Yes, count the fertilizer you have put down as part of your yearly totals. The starter fertilizer had nitrogen and phosphorus but probably not much potassium. Weed and feed likely had only nitrogen. So work in some potassium (and some more phosphorus) in at least two of your monthly fertilizations. The balanced fertilizers like 10-10-10 will give you equal amounts of nitrogen, phosphorus, and potassium. Their recommendations for both new and established give a yearly total of 2 lb of phosphorus and potassium per 1000 sq ft, along with 4-5 lb of nitrogen.

Bermuda Bible:
https://thelawnforum.com/viewtopic.php?t=1651


----------



## g-man (Jun 15, 2017)

I would use dolomatic lime for this soil and ensure you dont use the fast acting type to be able to drop the 50lb at once.


----------



## Highlife159 (May 19, 2021)

g-man said:


> I would use dolomatic lime for this soil and ensure you dont use the fast acting type to be able to drop the 50lb at once.
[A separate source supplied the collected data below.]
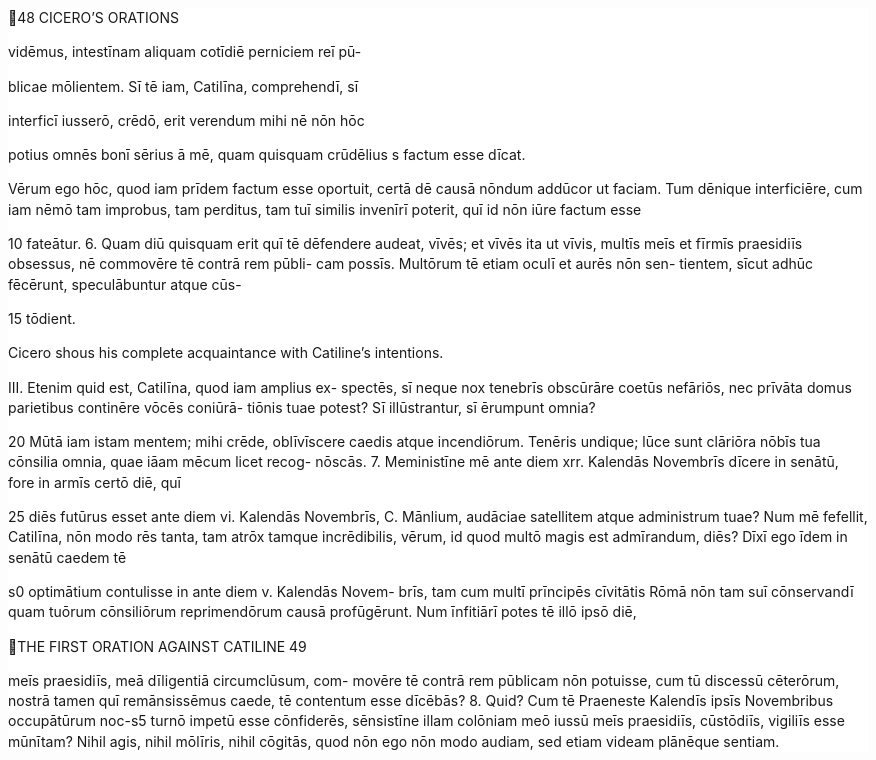 48 CICERO’S ORATIONS

vidēmus, intestīnam aliquam cotīdiē perniciem reī pū-

blicae mōlientem. Sī tē iam, Catilīna, comprehendī, sī

interficī iusserō, crēdō, erit verendum mihi nē nōn hōc

potius omnēs bonī sērius ā mē, quam quisquam crūdēlius
s factum esse dīcat.

Vērum ego hōc, quod iam prīdem factum esse oportuit,
certā dē causā nōndum addūcor ut faciam. Tum dēnique
interficiēre, cum iam nēmō tam improbus, tam perditus,
tam tuī similis invenīrī poterit, quī id nōn iūre factum esse

10 fateātur. 6. Quam diū quisquam erit quī tē dēfendere
audeat, vīvēs; et vīvēs ita ut vīvis, multīs meīs et fīrmīs
praesidiīs obsessus, nē commovēre tē contrā rem pūbli-
cam possīs. Multōrum tē etiam oculī et aurēs nōn sen-
tientem, sīcut adhūc fēcērunt, speculābuntur atque cūs-

15 tōdient.

Cicero shous his complete acquaintance with Catiline’s intentions.

III. Etenim quid est, Catilīna, quod iam amplius ex-
spectēs, sī neque nox tenebrīs obscūrāre coetūs nefāriōs,
nec prīvāta domus parietibus continēre vōcēs coniūrā-
tiōnis tuae potest? Sī illūstrantur, sī ērumpunt omnia?

20 Mūtā iam istam mentem; mihi crēde, oblīvīscere caedis
atque incendiōrum. Tenēris undique; lūce sunt clāriōra
nōbīs tua cōnsilia omnia, quae iāam mēcum licet recog-
nōscās. 7. Meministīne mē ante diem xrr. Kalendās
Novembrīs dīcere in senātū, fore in armīs certō diē, quī

25 diēs futūrus esset ante diem vi. Kalendās Novembrīs,
C. Mānlium, audāciae satellitem atque administrum tuae?
Num mē fefellit, Catilīna, nōn modo rēs tanta, tam atrōx
tamque incrēdibilis, vērum, id quod multō magis est
admīrandum, diēs? Dīxī ego īdem in senātū caedem tē

s0 optimātium contulisse in ante diem v. Kalendās Novem-
brīs, tam cum multī prīncipēs cīvitātis Rōmā nōn tam suī
cōnservandī quam tuōrum cōnsiliōrum reprimendōrum
causā profūgērunt. Num īnfitiārī potes tē illō ipsō diē,

THE FIRST ORATION AGAINST CATILINE 49

meīs praesidiīs, meā dīligentiā circumclūsum, com-
movēre tē contrā rem pūblicam nōn potuisse, cum tū
discessū cēterōrum, nostrā tamen quī remānsissēmus
caede, tē contentum esse dīcēbās? 8. Quid? Cum tē
Praeneste Kalendīs ipsīs Novembribus occupātūrum noc-s5
turnō impetū esse cōnfiderēs, sēnsistīne illam colōniam
meō iussū meīs praesidiīs, cūstōdiīs, vigiliīs esse mūnītam?
Nihil agis, nihil mōlīris, nihil cōgitās, quod nōn ego nōn
modo audiam, sed etiam videam plānēque sentiam.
I'm thinking about picking up some of this https://www.siteone.com/en/01450l-pro-pellets-pelletized-dolomitic-limestone-50-lb/p/468097 I see that it is dolomitic but I don't see if it's fast acting or slow release. If I should go with something else can you recommend something?



Virginiagal said:


> You can put down lime at 50 lb per 1000 sq ft. Do 50 lb now and the remaining 22 in late fall. The lime you put down now will continue to react over the next few years. With such a low pH you should put the maximum amount down now.


I apologize if this is a dumb question but I just want to make sure I understand everything correctly. If I want to put down 50 lbs / 1000 and my yard is ~5000 sqft I would need to put down 5 50 lb bags on the whole yard right? I'm pretty sure that's right and I'm just over thinking it but I just want to make sure.

Thank you all for the information. It sounds like I need to be a little more urgent with raising my pH. After I put down the first treatment of lime do I need to wait any certain amount of time before I start putting down fertilizer?


----------



## Virginiagal (Apr 24, 2017)

Yes, for a 5000 sq ft lawn, 50 lb X 5=250 lb. If a lime is fast acting, it will say so on the label and have lower limits on application. Otherwise it's just normal lime. Usually it's good to wait two weeks between lime and fertilizer.


----------